But setting all that aside for now: It is very much in the interest of Morris’s aunt, and in the interest of millions and millions of other people, not to know that we are, through our economic choices, bringing ruin to the planet that we’re supposed to be the stewards of. And so she doesn’t know. Like so many others, she makes a point of not knowing.
But I think the problem of motivated not-knowing isn’t found only on the conservative evangelical side of things. Here’s one passage from Morris’s essay that seems to be drawing a lot of attention:
“The white nationalism of fundamentalism was sleeping there like a latent gene, and it just came roaring back with a vengeance,” says [Greg] Thornbury. In Trump’s America, “‘religious liberty’ is code for protection of white, Western cultural heritage.”

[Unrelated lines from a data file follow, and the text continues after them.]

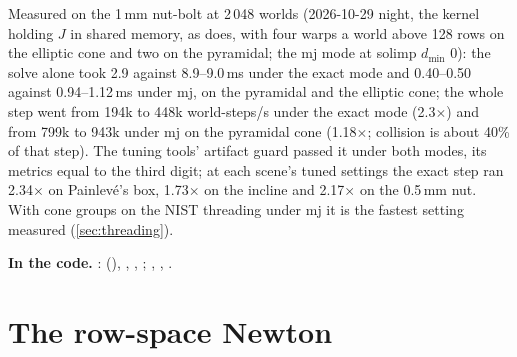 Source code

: Measured on the 1\,mm nut-bolt at 2\,048 worlds (2026-10-29 night, the kernel holding $J$ in shared memory, as  does, with four warps a world above 128 rows on the elliptic cone and two on the pyramidal; the mj mode at solimp $d_{\min}$ 0): the solve alone took 2.9 against 8.9--9.0\,ms under the exact mode and 0.40--0.50 against 0.94--1.12\,ms under mj, on the pyramidal and the elliptic cone; the whole step went from 194k to 448k world-steps/s under the exact mode (2.3$\times$) and from 799k to 943k under mj on the pyramidal cone (1.18$\times$; collision is about 40\% of that step). The tuning tools' artifact guard passed it under both modes, its metrics equal to the third digit; at each scene's tuned settings the exact step ran 2.34$\times$ on Painlev\'e's box, 1.73$\times$ on the incline and 2.17$\times$ on the 0.5\,mm nut. With cone groups on the NIST threading under mj it is the fastest setting measured (\cref{sec:threading}).

\begin{codebox}
\textbf{In the code.} :  (), , , ; , , .
\end{codebox}

\section{The row-space Newton}\label{sec:rowspace}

In that second sentence, the clause “In Trump’s America” is a problem. What does it mean? In one sense, the entire nation is “Trump’s America” right now, whether we like it or not; but maybe Morris means something like “Americans who enthusiastically support Trump,” or “the parts of the country that are strongly supportive of Trump.” Impossible to tell. Thornbury didn’t use the phrase, but presumably he said something that led into his line about “religious liberty” as code for something else.
So the passage is unclear, but I’d like to know what Thornbury means. I’ve written a good deal about the importance of religious freedom on this blog and elsewhere — just see the tag at the bottom of this post — so does that mean that I am using that topic as “code for protection of white, Western cultural heritage”? If so: explain that to me, please.
Maybe there’s something that Greg Thornbury and Alex Morris have an interest in not knowing: that even if millions of white Americans abuse the concept of religious liberty, religious liberty could nevertheless be in some danger. Indeed, I think this is one of the key points that progressive Christians make a point of not seeing, because if they did see it then they might sometimes have to come to the defense of people (especially evangelicals) they don’t want to be associated with. They know that as long as they denounce white supremacy and homophobia, and endorse (or at least remain silent about) abortion, they won’t run afoul of the progressive consensus. Why put their status at risk by defending willfully-blind bigots?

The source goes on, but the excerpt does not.